### WHAT IS NEEDED:
Records follow. Pull out every line that contains "Leftrightarrow".

### Saved entries:
********

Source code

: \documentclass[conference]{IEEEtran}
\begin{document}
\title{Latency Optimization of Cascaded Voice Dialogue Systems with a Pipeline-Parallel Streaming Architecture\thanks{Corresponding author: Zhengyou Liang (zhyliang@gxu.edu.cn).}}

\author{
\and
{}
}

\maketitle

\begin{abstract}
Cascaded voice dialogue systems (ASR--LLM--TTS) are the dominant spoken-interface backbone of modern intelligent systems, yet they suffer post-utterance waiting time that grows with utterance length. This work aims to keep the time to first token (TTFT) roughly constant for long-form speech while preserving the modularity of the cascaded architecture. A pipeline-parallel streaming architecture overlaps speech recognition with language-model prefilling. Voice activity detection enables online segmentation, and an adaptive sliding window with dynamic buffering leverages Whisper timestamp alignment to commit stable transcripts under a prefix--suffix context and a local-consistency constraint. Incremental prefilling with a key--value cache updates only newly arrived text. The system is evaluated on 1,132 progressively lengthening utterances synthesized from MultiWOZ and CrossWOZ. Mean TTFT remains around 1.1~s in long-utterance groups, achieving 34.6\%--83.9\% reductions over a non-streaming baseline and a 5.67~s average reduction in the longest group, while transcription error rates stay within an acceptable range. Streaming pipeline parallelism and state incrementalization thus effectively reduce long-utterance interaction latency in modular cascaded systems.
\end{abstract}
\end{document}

********

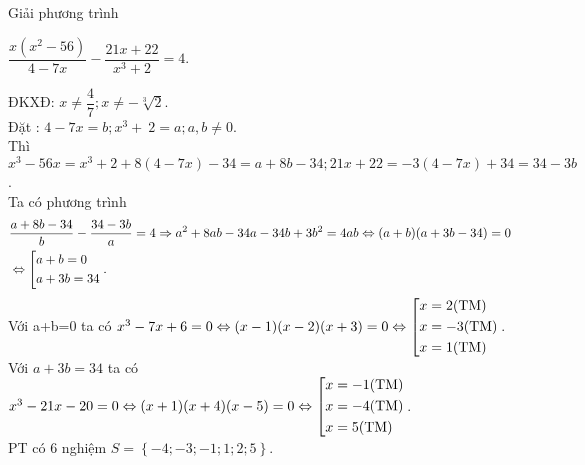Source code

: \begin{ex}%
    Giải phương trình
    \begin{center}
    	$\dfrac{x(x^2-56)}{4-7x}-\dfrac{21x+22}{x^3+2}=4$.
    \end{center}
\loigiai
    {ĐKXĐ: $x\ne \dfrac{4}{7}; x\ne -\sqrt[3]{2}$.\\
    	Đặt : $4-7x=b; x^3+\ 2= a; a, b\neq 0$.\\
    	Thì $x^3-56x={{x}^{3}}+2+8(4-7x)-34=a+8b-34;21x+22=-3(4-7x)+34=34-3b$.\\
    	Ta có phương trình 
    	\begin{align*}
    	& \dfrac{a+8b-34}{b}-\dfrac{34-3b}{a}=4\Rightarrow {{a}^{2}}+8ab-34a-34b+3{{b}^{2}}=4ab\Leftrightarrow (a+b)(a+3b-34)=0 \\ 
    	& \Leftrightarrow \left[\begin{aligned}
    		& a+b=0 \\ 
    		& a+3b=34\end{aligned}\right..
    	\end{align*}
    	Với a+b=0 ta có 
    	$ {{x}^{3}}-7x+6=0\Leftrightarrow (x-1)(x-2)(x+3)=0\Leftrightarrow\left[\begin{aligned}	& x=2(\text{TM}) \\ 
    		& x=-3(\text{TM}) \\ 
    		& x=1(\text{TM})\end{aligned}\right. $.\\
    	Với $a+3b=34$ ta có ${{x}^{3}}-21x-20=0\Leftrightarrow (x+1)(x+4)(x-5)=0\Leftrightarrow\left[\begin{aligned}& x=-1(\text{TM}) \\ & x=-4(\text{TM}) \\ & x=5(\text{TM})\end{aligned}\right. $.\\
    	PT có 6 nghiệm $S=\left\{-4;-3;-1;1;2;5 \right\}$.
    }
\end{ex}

********

### RESULT BELOW:
    	& \dfrac{a+8b-34}{b}-\dfrac{34-3b}{a}=4\Rightarrow {{a}^{2}}+8ab-34a-34b+3{{b}^{2}}=4ab\Leftrightarrow (a+b)(a+3b-34)=0 \\ 
    	& \Leftrightarrow \left[\begin{aligned}
    	$ {{x}^{3}}-7x+6=0\Leftrightarrow (x-1)(x-2)(x+3)=0\Leftrightarrow\left[\begin{aligned}	& x=2(\text{TM}) \\ 
    	Với $a+3b=34$ ta có ${{x}^{3}}-21x-20=0\Leftrightarrow (x+1)(x+4)(x-5)=0\Leftrightarrow\left[\begin{aligned}& x=-1(\text{TM}) \\ & x=-4(\text{TM}) \\ & x=5(\text{TM})\end{aligned}\right. $.\\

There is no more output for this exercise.